Das traurige Fazit der gesamten Untersuchung: Alle deutschen Städte haben sich verschlechtert. Überall müssen die Autofahrer länger im Stau verbringen. Die „Stuttgartisierung“ schreitet voran.
Wir haben uns gefragt, in welchen Städten mutet man Autofahrern besonders viel zu? Wo schafft man Infrastruktur, fördert den Verkehrsfluss und wo betreibt man schikanöse Mängelverwaltung und lässt Autofahrer im Stau stehen? Fragen, denen wir von Mobil in Deutschland e.V., Deutschlands jungem Automobilclub, in unserem Städte-Stau-Check auf den Grund gehen.
Insgesamt wurde die Verkehrsbelastung in mehr als 200 Städten weltweit gemessen. Acht davon haben wir für unseren Städte-Stau-Check verwendet und ausgewertet:
Berlin, Hamburg, München, Köln, Frankfurt, Stuttgart, Düsseldorf und Bremen.
In welcher Stadt stehe ich am längsten im Stau? An welchen Wochentagen stockt der Verkehr am häufigsten? Wie viel Wartezeit kostet mich die Rush Hour? Auf all diese Fragen gibt der TomTom Verkehrs-Index Auskunft.
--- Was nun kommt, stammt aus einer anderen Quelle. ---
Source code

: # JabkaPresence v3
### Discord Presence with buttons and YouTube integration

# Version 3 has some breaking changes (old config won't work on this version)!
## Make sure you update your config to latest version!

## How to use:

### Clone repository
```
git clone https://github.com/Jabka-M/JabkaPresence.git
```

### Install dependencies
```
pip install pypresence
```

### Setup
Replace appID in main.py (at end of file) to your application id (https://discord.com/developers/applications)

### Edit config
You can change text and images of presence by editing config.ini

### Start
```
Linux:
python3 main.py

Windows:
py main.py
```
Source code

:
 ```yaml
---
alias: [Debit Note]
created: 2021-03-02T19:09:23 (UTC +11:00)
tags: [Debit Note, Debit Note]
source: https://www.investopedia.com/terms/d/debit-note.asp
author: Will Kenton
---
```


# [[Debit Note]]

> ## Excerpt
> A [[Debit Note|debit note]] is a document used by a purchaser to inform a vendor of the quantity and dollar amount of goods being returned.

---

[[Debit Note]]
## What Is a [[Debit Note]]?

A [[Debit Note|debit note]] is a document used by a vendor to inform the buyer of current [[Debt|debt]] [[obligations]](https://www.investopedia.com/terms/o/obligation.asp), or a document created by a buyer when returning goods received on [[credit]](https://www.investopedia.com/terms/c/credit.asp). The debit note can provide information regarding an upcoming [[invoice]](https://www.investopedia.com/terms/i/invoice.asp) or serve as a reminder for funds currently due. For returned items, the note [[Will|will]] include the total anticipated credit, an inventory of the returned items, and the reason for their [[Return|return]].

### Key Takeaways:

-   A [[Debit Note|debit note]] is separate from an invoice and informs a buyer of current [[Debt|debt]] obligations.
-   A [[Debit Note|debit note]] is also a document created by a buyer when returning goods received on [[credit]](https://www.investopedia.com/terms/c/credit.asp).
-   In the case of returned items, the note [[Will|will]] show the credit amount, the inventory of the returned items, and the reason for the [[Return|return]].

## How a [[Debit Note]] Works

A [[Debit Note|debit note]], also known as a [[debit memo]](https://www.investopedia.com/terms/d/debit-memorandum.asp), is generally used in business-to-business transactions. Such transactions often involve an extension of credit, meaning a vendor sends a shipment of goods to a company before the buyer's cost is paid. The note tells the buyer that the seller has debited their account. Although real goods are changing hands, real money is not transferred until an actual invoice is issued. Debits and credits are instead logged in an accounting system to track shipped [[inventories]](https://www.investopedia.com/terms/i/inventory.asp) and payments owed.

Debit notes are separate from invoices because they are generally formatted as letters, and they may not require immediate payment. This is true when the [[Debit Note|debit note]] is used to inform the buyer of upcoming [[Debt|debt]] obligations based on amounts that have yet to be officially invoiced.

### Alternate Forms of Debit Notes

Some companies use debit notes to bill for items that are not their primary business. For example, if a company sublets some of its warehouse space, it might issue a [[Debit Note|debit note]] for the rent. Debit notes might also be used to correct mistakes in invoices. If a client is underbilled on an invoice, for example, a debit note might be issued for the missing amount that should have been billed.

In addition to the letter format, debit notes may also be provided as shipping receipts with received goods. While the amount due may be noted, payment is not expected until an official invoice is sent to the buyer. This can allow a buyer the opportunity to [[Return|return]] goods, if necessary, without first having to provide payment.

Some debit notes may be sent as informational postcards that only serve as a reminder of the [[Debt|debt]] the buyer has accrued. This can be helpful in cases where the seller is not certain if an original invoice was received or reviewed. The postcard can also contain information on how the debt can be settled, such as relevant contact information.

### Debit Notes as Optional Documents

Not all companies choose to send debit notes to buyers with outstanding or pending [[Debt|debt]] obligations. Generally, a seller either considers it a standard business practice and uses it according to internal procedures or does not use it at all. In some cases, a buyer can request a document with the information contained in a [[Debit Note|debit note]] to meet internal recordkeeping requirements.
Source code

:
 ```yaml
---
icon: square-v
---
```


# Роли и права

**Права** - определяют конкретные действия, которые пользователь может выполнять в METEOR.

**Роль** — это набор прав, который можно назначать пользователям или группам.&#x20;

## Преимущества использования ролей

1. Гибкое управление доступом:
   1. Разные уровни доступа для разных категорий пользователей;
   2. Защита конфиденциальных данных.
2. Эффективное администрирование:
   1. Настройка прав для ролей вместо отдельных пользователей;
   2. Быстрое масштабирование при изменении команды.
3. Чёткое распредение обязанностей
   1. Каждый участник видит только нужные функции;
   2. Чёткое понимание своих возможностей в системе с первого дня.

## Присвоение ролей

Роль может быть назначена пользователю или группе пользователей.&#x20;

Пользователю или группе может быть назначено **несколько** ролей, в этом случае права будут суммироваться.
Er ist ein äußerst genaues Barometer für weltweite Verkehrsbelastung im städtischen Raum, da er Fahrtzeiten auswertet, die auch wirklich von Fahrzeugen im gesamten Straßennetz erzielt wurden. Möglich macht das die Verkehrsdatenbank von TomTom, die mehr als sechs Trillionen Messungen gespeichert hat und zu der täglich mehr als fünf Milliarden hinzukommen.
Stau in den deutschen Städten nimmt leider immer mehr zu. Im Gegensatz zum Vorjahr konnte sich keine einzige Stadt verbessern. Hamburg und Köln haben sogar 4 Prozentpunkte beim allgemeinen Staulevel zugelegt, auch Stuttgart, Frankfurt am Main und Bremen ging es ebenfalls 3 Prozentpunkte hoch. München hat sich „nur“ um einen Prozentpunkt verschlechtert.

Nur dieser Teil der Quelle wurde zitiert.